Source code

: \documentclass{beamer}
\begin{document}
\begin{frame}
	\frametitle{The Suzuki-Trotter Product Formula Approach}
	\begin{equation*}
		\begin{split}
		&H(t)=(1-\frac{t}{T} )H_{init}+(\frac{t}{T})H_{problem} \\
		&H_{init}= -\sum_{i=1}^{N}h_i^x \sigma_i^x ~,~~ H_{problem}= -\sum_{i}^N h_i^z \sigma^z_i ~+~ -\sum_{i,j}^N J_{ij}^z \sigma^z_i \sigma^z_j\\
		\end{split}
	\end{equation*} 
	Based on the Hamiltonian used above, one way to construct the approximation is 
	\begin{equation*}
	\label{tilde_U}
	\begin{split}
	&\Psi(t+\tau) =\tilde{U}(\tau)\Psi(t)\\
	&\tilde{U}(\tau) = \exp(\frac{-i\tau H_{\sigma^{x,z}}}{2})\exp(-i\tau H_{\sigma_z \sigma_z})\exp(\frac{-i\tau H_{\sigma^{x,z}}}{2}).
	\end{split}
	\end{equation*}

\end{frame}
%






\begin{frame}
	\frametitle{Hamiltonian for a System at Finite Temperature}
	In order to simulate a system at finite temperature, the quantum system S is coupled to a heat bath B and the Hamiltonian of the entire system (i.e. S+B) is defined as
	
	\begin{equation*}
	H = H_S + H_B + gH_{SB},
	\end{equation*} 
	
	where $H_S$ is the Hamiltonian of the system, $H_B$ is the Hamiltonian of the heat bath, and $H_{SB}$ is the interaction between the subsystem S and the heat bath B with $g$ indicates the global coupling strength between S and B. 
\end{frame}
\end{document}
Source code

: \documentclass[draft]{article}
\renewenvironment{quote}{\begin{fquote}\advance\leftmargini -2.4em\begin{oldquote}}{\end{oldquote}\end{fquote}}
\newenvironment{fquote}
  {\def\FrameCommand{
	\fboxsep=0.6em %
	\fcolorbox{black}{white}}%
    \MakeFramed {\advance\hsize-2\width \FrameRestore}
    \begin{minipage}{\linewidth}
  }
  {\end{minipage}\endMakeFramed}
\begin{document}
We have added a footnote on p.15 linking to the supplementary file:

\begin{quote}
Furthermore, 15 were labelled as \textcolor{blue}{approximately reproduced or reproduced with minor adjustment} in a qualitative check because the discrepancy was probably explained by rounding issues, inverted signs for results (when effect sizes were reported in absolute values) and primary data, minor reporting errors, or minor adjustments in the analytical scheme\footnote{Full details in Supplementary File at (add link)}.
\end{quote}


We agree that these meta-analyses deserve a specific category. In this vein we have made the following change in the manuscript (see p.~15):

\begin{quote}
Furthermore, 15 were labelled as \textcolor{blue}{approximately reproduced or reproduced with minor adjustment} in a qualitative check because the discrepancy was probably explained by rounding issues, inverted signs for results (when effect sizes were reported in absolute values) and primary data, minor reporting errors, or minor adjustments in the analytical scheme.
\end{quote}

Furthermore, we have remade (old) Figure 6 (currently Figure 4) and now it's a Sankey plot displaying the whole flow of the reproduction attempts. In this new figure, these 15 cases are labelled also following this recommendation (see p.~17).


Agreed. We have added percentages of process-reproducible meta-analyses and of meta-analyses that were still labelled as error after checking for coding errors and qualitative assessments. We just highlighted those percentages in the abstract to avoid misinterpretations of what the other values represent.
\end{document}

━━━━━━━━

To do - Set down the whole listing again, exactly as it was given.

Expected output -
Source code

: \documentclass{beamer}
\begin{document}
\begin{frame}
	\frametitle{The Suzuki-Trotter Product Formula Approach}
	\begin{equation*}
		\begin{split}
		&H(t)=(1-\frac{t}{T} )H_{init}+(\frac{t}{T})H_{problem} \\
		&H_{init}= -\sum_{i=1}^{N}h_i^x \sigma_i^x ~,~~ H_{problem}= -\sum_{i}^N h_i^z \sigma^z_i ~+~ -\sum_{i,j}^N J_{ij}^z \sigma^z_i \sigma^z_j\\
		\end{split}
	\end{equation*} 
	Based on the Hamiltonian used above, one way to construct the approximation is 
	\begin{equation*}
	\label{tilde_U}
	\begin{split}
	&\Psi(t+\tau) =\tilde{U}(\tau)\Psi(t)\\
	&\tilde{U}(\tau) = \exp(\frac{-i\tau H_{\sigma^{x,z}}}{2})\exp(-i\tau H_{\sigma_z \sigma_z})\exp(\frac{-i\tau H_{\sigma^{x,z}}}{2}).
	\end{split}
	\end{equation*}

\end{frame}
%






\begin{frame}
	\frametitle{Hamiltonian for a System at Finite Temperature}
	In order to simulate a system at finite temperature, the quantum system S is coupled to a heat bath B and the Hamiltonian of the entire system (i.e. S+B) is defined as
	
	\begin{equation*}
	H = H_S + H_B + gH_{SB},
	\end{equation*} 
	
	where $H_S$ is the Hamiltonian of the system, $H_B$ is the Hamiltonian of the heat bath, and $H_{SB}$ is the interaction between the subsystem S and the heat bath B with $g$ indicates the global coupling strength between S and B. 
\end{frame}
\end{document}
Source code

: \documentclass[draft]{article}
\renewenvironment{quote}{\begin{fquote}\advance\leftmargini -2.4em\begin{oldquote}}{\end{oldquote}\end{fquote}}
\newenvironment{fquote}
  {\def\FrameCommand{
	\fboxsep=0.6em %
	\fcolorbox{black}{white}}%
    \MakeFramed {\advance\hsize-2\width \FrameRestore}
    \begin{minipage}{\linewidth}
  }
  {\end{minipage}\endMakeFramed}
\begin{document}
We have added a footnote on p.15 linking to the supplementary file:

\begin{quote}
Furthermore, 15 were labelled as \textcolor{blue}{approximately reproduced or reproduced with minor adjustment} in a qualitative check because the discrepancy was probably explained by rounding issues, inverted signs for results (when effect sizes were reported in absolute values) and primary data, minor reporting errors, or minor adjustments in the analytical scheme\footnote{Full details in Supplementary File at (add link)}.
\end{quote}


We agree that these meta-analyses deserve a specific category. In this vein we have made the following change in the manuscript (see p.~15):

\begin{quote}
Furthermore, 15 were labelled as \textcolor{blue}{approximately reproduced or reproduced with minor adjustment} in a qualitative check because the discrepancy was probably explained by rounding issues, inverted signs for results (when effect sizes were reported in absolute values) and primary data, minor reporting errors, or minor adjustments in the analytical scheme.
\end{quote}

Furthermore, we have remade (old) Figure 6 (currently Figure 4) and now it's a Sankey plot displaying the whole flow of the reproduction attempts. In this new figure, these 15 cases are labelled also following this recommendation (see p.~17).


Agreed. We have added percentages of process-reproducible meta-analyses and of meta-analyses that were still labelled as error after checking for coding errors and qualitative assessments. We just highlighted those percentages in the abstract to avoid misinterpretations of what the other values represent.
\end{document}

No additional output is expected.